■ Task:
Show every line from the entries that follow which holds the word "plane".

■ Data for the task:
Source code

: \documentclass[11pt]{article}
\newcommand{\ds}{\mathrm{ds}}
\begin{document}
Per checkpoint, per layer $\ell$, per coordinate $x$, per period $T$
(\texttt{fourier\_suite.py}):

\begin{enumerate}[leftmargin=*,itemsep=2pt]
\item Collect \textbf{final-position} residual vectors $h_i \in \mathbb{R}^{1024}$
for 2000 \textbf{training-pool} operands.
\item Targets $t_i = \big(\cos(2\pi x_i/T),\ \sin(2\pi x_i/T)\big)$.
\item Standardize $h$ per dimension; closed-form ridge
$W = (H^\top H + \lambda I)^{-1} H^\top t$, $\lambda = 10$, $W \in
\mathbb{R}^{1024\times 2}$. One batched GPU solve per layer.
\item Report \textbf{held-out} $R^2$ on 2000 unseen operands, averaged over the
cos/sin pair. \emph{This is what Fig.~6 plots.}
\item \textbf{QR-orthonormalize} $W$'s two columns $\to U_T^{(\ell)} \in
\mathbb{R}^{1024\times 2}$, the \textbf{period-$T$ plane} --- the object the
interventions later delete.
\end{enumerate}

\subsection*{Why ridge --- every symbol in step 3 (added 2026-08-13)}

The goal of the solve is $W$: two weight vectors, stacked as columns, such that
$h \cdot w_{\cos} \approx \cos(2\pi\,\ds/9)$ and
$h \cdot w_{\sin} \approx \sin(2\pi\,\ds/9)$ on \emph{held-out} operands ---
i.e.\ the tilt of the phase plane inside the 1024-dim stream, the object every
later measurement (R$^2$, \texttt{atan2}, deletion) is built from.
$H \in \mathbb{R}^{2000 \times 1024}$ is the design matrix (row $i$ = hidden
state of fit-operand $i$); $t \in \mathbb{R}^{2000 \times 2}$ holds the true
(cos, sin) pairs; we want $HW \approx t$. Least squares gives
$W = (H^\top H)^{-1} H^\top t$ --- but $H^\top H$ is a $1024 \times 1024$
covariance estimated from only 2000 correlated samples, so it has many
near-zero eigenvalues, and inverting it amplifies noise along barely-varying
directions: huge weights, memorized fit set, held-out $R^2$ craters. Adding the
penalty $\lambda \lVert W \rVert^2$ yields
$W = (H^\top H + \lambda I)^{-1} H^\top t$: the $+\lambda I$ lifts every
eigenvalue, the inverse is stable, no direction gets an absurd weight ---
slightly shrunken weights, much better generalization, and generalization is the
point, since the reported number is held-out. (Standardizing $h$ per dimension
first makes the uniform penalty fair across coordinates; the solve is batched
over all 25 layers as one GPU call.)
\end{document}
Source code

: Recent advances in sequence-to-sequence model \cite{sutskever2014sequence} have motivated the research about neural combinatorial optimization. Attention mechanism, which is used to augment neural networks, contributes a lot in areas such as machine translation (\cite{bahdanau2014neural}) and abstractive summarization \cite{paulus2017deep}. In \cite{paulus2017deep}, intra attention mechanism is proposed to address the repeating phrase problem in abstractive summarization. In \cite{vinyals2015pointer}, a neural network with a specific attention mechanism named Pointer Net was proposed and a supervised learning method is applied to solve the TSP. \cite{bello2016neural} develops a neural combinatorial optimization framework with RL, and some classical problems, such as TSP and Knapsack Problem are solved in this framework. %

■ Task output:
\mathbb{R}^{1024\times 2}$, the \textbf{period-$T$ plane} --- the object the
i.e.\ the tilt of the phase plane inside the 1024-dim stream, the object every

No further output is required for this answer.